Получалось крайне досадное для Блока и довольно смешное противоречие: та, кого поэт сделал героиней своей религии и мифологии, отказывалась от предназначенной ей роли. Но Блок настойчиво и терпеливо разъяснял – в разговорах и в письмах, – в чем состоит существо его мировоззрения.

Признавая «сложность» и «вычурность» своих «рассудочных комбинаций», он уверял, что не в них суть дела, что они – лишь внешняя форма (неудачная, косноязычная) подлинных и безусловных переживаний. И что вообще мистика в его понимании не есть способ ухода от жизни, но, напротив, источник жизненной силы, позволяющий воспринимать и переживать сущее – глубже, ярче, активнее. И нужно сказать, что он отчасти преуспел в своих стараниях, сумел в известной мере переубедить свою Прекрасную Даму и приобщить ее (на некоторое время) к своей вере.

Письма Люба не передала – и разрыва не произошло. «Знакомство» продолжалось – Блок по прежнему бывал на Забалканском, где все протекало в условно-светских рамках, но трещина в отношениях образовалась – и прогулки вдвоем по Петербургу до поры до времени прекратились. И объяснения никакого не воспоследовало.

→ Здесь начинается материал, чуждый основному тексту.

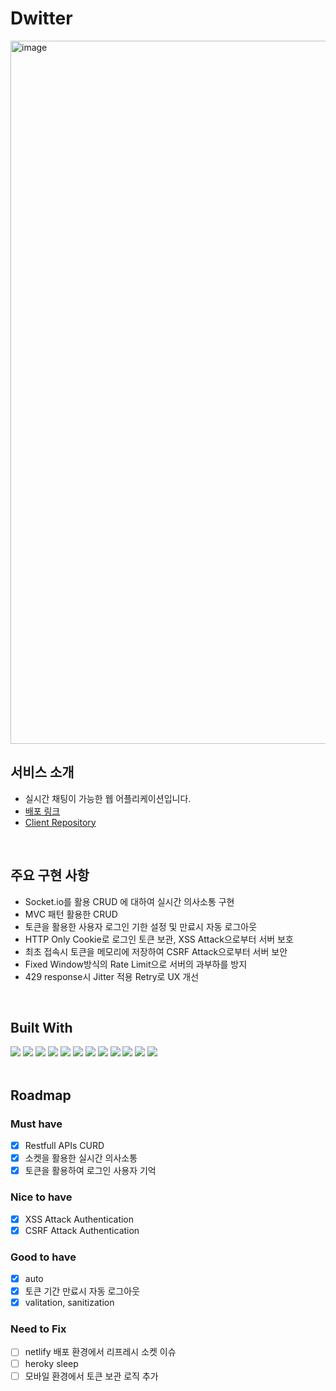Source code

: # Dwitter

<img width="1125" alt="image" src="https://github.com/wandakim/Dwitter-Client/assets/74309458/9632acc4-3ad4-4850-a323-e8713c5958b8">

<br/>

## 서비스 소개

- 실시간 채팅이 가능한 웹 어플리케이션입니다.
- [배포 링크](https://beautiful-hummingbird-0ed56a.netlify.app)
- [Client Repository](https://github.com/wandakim/Dwitter-Client)

<br />
 
## 주요 구현 사항 
- Socket.io를 활용 CRUD 에 대하여 실시간 의사소통 구현 
- MVC 패턴 활용한 CRUD  
- 토큰을 활용한 사용자 로그인 기한 설정 및 만료시 자동 로그아웃 
- HTTP Only Cookie로 로그인 토큰 보관, XSS Attack으로부터 서버 보호 
- 최초 접속시 토큰을 메모리에 저장하여 CSRF Attack으로부터 서버 보안 
- Fixed Window방식의 Rate Limit으로 서버의 과부하를 방지 
- 429 response시 Jitter 적용 Retry로 UX 개선

<br />

## Built With

  <div>
    <img src="https://img.shields.io/badge/node.js-339933?style=for-the-badge&logo=nodedotjs&logoColor=white">
    <img src="https://img.shields.io/badge/npm-CB3837?style=for-the-badge&logo=npm&logoColor=white">
    <img src="https://img.shields.io/badge/heroku-430098?style=for-the-badge&logo=netlify&logoColor=white">
    <img src="https://img.shields.io/badge/express-000000?style=for-the-badge&logo=express&logoColor=white">
    <img src="https://img.shields.io/badge/sequelize-52B0E7?style=for-the-badge&logo=sequelize&logoColor=white">
    <img src="https://img.shields.io/badge/postgresql-4169E1?style=for-the-badge&logo=postgresql&logoColor=white">
     <img src="https://img.shields.io/badge/socket.io-010101?style=for-the-badge&logo=socketdotio&logoColor=white">
     <img src="https://img.shields.io/badge/dotenv-ECD53F?style=for-the-badge&logo=dotenv&logoColor=white">
      <img src="https://img.shields.io/badge/react-61DAFB?style=for-the-badge&logo=react&logoColor=white">
      <img src="https://img.shields.io/badge/reactrouter-CA4245?style=for-the-badge&logo=reactrouter&logoColor=white">
      <img src="https://img.shields.io/badge/axios-5A29E4?style=for-the-badge&logo=axios&logoColor=white">
      <img src="https://img.shields.io/badge/netlify-00C7B7?style=for-the-badge&logo=netlify&logoColor=white">
  </div>

<br />

## Roadmap

### Must have

- [x] Restfull APIs CURD
- [x] 소켓을 활용한 실시간 의사소통
- [x] 토큰을 활용하여 로그인 사용자 기억

### Nice to have

- [x] XSS Attack Authentication
- [x] CSRF Attack Authentication

### Good to have

- [x] auto
- [x] 토큰 기간 만료시 자동 로그아웃
- [x] valitation, sanitization

### Need to Fix

- [ ] netlify 배포 환경에서 리프레시 소켓 이슈
- [ ] heroky sleep
- [ ] 모바일 환경에서 토큰 보관 로직 추가
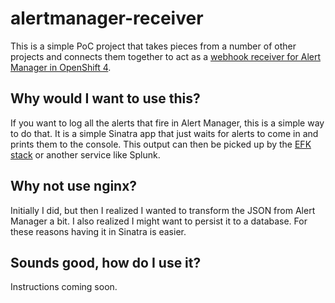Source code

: # alertmanager-receiver

This is a simple PoC project that takes pieces from a number of other projects and connects them together to act as a [webhook receiver for Alert Manager in OpenShift 4](https://docs.openshift.com/container-platform/4.6/monitoring/managing-alerts.html).

## Why would I want to use this?

If you want to log all the alerts that fire in Alert Manager, this is a simple way to do that.  It is a simple Sinatra app that just waits for alerts to come in and prints them to the console.  This output can then be picked up by the [EFK stack](https://docs.openshift.com/container-platform/4.7/logging/config/cluster-logging-collector.html) or another service like Splunk.

## Why not use nginx?

Initially I did, but then I realized I wanted to transform the JSON from Alert Manager a bit.  I also realized I might want to persist it to a database.  For these reasons having it in Sinatra is easier.

## Sounds good, how do I use it?

Instructions coming soon.
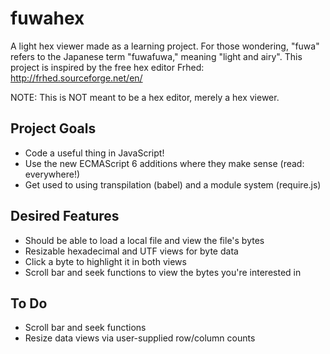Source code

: # fuwahex
A light hex viewer made as a learning project. For those wondering, "fuwa" refers to the Japanese term "fuwafuwa," meaning "light and airy". This project is inspired by the free hex editor Frhed: http://frhed.sourceforge.net/en/

NOTE: This is NOT meant to be a hex editor, merely a hex viewer.

## Project Goals
- Code a useful thing in JavaScript!
- Use the new ECMAScript 6 additions where they make sense (read: everywhere!)
- Get used to using transpilation (babel) and a module system (require.js)

## Desired Features
- Should be able to load a local file and view the file's bytes
- Resizable hexadecimal and UTF views for byte data
- Click a byte to highlight it in both views
- Scroll bar and seek functions to view the bytes you're interested in

## To Do
- Scroll bar and seek functions
- Resize data views via user-supplied row/column counts
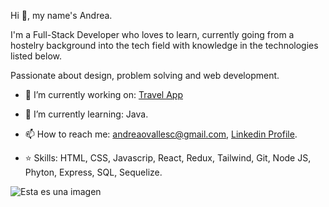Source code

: Hi 👋, my name's Andrea.

I'm a Full-Stack Developer who loves to learn, currently going from a hostelry background into the tech field with knowledge in the technologies listed below.

Passionate about design, problem solving and web development.

- 🔭 I’m currently working on: [Travel App](https://deploy-travelapp.herokuapp.com/)

- 🌱 I’m currently learning: Java.

- 📫 How to reach me: andreaovallesc@gmail.com, [Linkedin Profile](https://www.linkedin.com/in/andrea-ovalles-developer/).

- ⭐ Skills: HTML, CSS, Javascrip, React, Redux, Tailwind, Git, Node JS, Phyton, Express, SQL, Sequelize.

![Esta es una imagen](https://cdn.dribbble.com/users/5448869/screenshots/11964344/media/7c1a55db92d1d015c51ad7595a2b82ff.png?compress=1&resize=800x600&vertical=top)
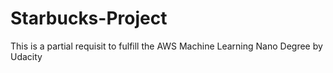 # Starbucks-Project
This is a partial requisit to fulfill the AWS Machine Learning Nano Degree by Udacity
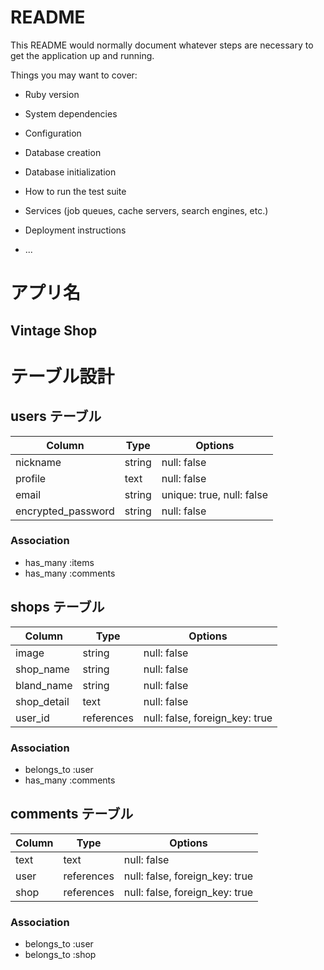 # README

This README would normally document whatever steps are necessary to get the
application up and running.

Things you may want to cover:

* Ruby version

* System dependencies

* Configuration

* Database creation

* Database initialization

* How to run the test suite

* Services (job queues, cache servers, search engines, etc.)

* Deployment instructions

* ...


# アプリ名
## Vintage Shop

# テーブル設計

## users テーブル

| Column             | Type   | Options                    |
| ------------------ | ------ | -------------------------- |
| nickname           | string | null: false                |
| profile            | text   | null: false                |
| email              | string | unique: true, null: false  |
| encrypted_password | string | null: false                |

### Association
- has_many :items
- has_many :comments


## shops テーブル

| Column            | Type        | Options                        |
| ----------------- | ----------- | ------------------------------ |
| image             | string      | null: false                    |
| shop_name         | string      | null: false                    |
| bland_name        | string      | null: false                    |
| shop_detail       | text        | null: false                    |
| user_id           | references  | null: false, foreign_key: true |

### Association
- belongs_to :user
- has_many :comments


## comments テーブル

| Column            | Type        | Options                        |
| ----------------- | ----------- | ------------------------------ |
| text              | text        | null: false                    |
| user              | references  | null: false, foreign_key: true |
| shop              | references  | null: false, foreign_key: true |

### Association
- belongs_to :user
- belongs_to :shop
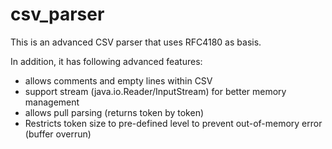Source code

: # csv_parser
This is an advanced CSV parser that uses RFC4180 as basis.

In addition, it has following advanced features:
* allows comments and empty lines within CSV
* support stream (java.io.Reader/InputStream) for better memory management
* allows pull parsing (returns token by token)
* Restricts token size to pre-defined level to prevent out-of-memory error (buffer overrun)
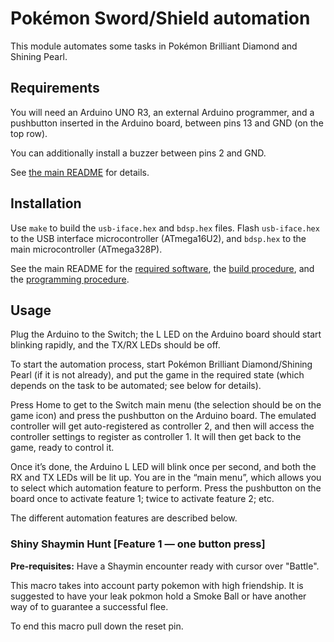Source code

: Pokémon Sword/Shield automation
===============================

This module automates some tasks in Pokémon Brilliant Diamond and Shining
Pearl.

Requirements
------------

You will need an Arduino UNO R3, an external Arduino programmer, and a
pushbutton inserted in the Arduino board, between pins 13 and GND (on the top
row).

You can additionally install a buzzer between pins 2 and GND.

See [the main README](../../README.md#required-hardware) for details.

Installation
------------

Use `make` to build the `usb-iface.hex` and `bdsp.hex` files. Flash
`usb-iface.hex` to the USB interface microcontroller (ATmega16U2), and
`bdsp.hex` to the main microcontroller (ATmega328P).

See the main README for the
[required software](../../README.md#required-software), the
[build procedure](../../README.md#building), and the
[programming procedure](../../README.md#programming).

Usage
-----

Plug the Arduino to the Switch; the L LED on the Arduino board should start
blinking rapidly, and the TX/RX LEDs should be off.

To start the automation process, start Pokémon Brilliant Diamond/Shining Pearl
(if it is not already), and put the game in the required state (which depends
on the task to be automated; see below for details).

Press Home to get to the Switch main menu (the selection should be on
the game icon) and press the pushbutton on the Arduino board. The emulated
controller will get auto-registered as controller 2, and then will access the
controller settings to register as controller 1. It will then get back to the
game, ready to control it.

Once it’s done, the Arduino L LED will blink once per second, and both the
RX and TX LEDs will be lit up. You are in the “main menu”, which allows you
to select which automation feature to perform. Press the pushbutton on the
board once to activate feature 1; twice to activate feature 2; etc.

The different automation features are described below.

### Shiny Shaymin Hunt [Feature 1 — one button press]

**Pre-requisites:** Have a Shaymin encounter ready with cursor over "Battle".

This macro takes into account party pokemon with high friendship. It is
suggested to have your leak pokmon hold a Smoke Ball or have another way of to
guarantee a successful flee.

To end this macro pull down the reset pin.

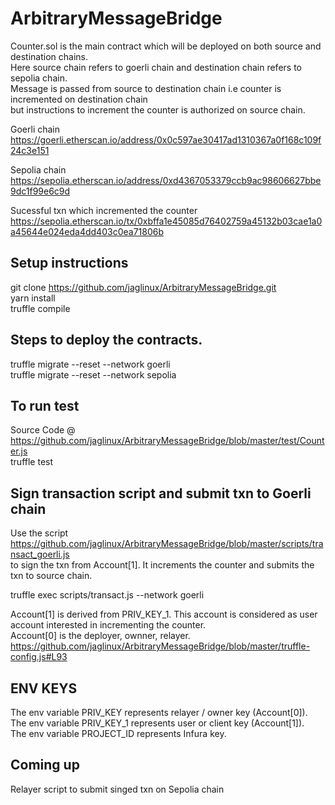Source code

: # ArbitraryMessageBridge

Counter.sol is the main contract which will be deployed on both source and destination chains. <br>
Here source chain refers to goerli chain and destination chain refers to sepolia chain. <br>
Message is passed from source to destination chain i.e counter is incremented on destination chain <br>
but instructions to increment the counter is authorized  on source chain. <br>

Goerli chain 
https://goerli.etherscan.io/address/0x0c597ae30417ad1310367a0f168c109f24c3e151

Sepolia chain
https://sepolia.etherscan.io/address/0xd4367053379ccb9ac98606627bbe9dc1f99e6c9d

Sucessful txn which incremented the counter
https://sepolia.etherscan.io/tx/0xbffa1e45085d76402759a45132b03cae1a0a45644e024eda4dd403c0ea71806b
## Setup instructions<br>
git clone https://github.com/jaglinux/ArbitraryMessageBridge.git <br>
yarn install<br>
truffle compile <br>
## Steps to deploy the contracts. <br>
truffle migrate --reset --network goerli <br>
truffle migrate --reset --network sepolia  <br>
## To run test
Source Code @ https://github.com/jaglinux/ArbitraryMessageBridge/blob/master/test/Counter.js <br>
truffle test

## Sign transaction script and submit txn to Goerli chain 
Use the script https://github.com/jaglinux/ArbitraryMessageBridge/blob/master/scripts/transact_goerli.js <br>
to sign the txn from Account[1]. It increments the counter and submits the txn to source chain. <br>

truffle exec  scripts/transact.js --network goerli <br>

Account[1] is derived from PRIV_KEY_1. This account is considered as user account interested in incrementing the counter. <br>
Account[0] is the deployer, ownner, relayer.
https://github.com/jaglinux/ArbitraryMessageBridge/blob/master/truffle-config.js#L93 <br>
## ENV KEYS
The env variable PRIV_KEY represents relayer / owner key (Account[0]). <br>
The env variable PRIV_KEY_1 represents user or client key (Account[1]). <br>
The env variable PROJECT_ID represents Infura key. <br>

## Coming up
Relayer script to submit singed txn on Sepolia chain <br>
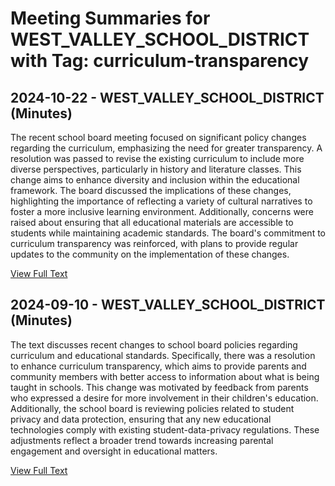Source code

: # Meeting Summaries for WEST_VALLEY_SCHOOL_DISTRICT with Tag: curriculum-transparency

## 2024-10-22 - WEST_VALLEY_SCHOOL_DISTRICT (Minutes)

The recent school board meeting focused on significant policy changes regarding the curriculum, emphasizing the need for greater transparency. A resolution was passed to revise the existing curriculum to include more diverse perspectives, particularly in history and literature classes. This change aims to enhance diversity and inclusion within the educational framework. The board discussed the implications of these changes, highlighting the importance of reflecting a variety of cultural narratives to foster a more inclusive learning environment. Additionally, concerns were raised about ensuring that all educational materials are accessible to students while maintaining academic standards. The board's commitment to curriculum transparency was reinforced, with plans to provide regular updates to the community on the implementation of these changes.

[View Full Text](https://raw.githubusercontent.com/VoronoiPerspectives/WashingtonStateSchoolBoardExplorer/refs/heads/main/data/countries/usa/states/wa/counties/yakima/school_boards/west_valley_school_district/2024/processed/2024-10-22-studysessionsigned-minutes.txt)

## 2024-09-10 - WEST_VALLEY_SCHOOL_DISTRICT (Minutes)

The text discusses recent changes to school board policies regarding curriculum and educational standards. Specifically, there was a resolution to enhance curriculum transparency, which aims to provide parents and community members with better access to information about what is being taught in schools. This change was motivated by feedback from parents who expressed a desire for more involvement in their children's education. Additionally, the school board is reviewing policies related to student privacy and data protection, ensuring that any new educational technologies comply with existing student-data-privacy regulations. These adjustments reflect a broader trend towards increasing parental engagement and oversight in educational matters.

[View Full Text](https://raw.githubusercontent.com/VoronoiPerspectives/WashingtonStateSchoolBoardExplorer/refs/heads/main/data/countries/usa/states/wa/counties/yakima/school_boards/west_valley_school_district/2024/processed/2024-09-10-boardmeetingsigned-minutes.txt)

Потом Блок отдал Л.Д.М. три наброска письма, которое он собирался вручить ей после обескуражившей его встречи на Невском. Однако он тоже не решился на это, оттягивая объяснение и страшась его. Наброски (написаны в промежуток времени между 29 января и 7 февраля) – сумасбродные, выдержаны в том взвинченном стиле, который так коробил Любу.

«Я должен (мистически и по велению своего Ангела) просить Вас выслушать мое письменное покаяние за то, что я посягнул – или преждевременно, или прямо вне времени – на божество некоторого своего Сверхбытия; а потому и понес заслуженную кару в простой жизни, простейшим разрешением которой будет смерть по одному Вашему слову или движению… Моя жизнь, т. е. способность жить, немыслима без Исходящего от Вас ко мне некоторого непознанного, а только еще смутно ощущаемого мной Духа».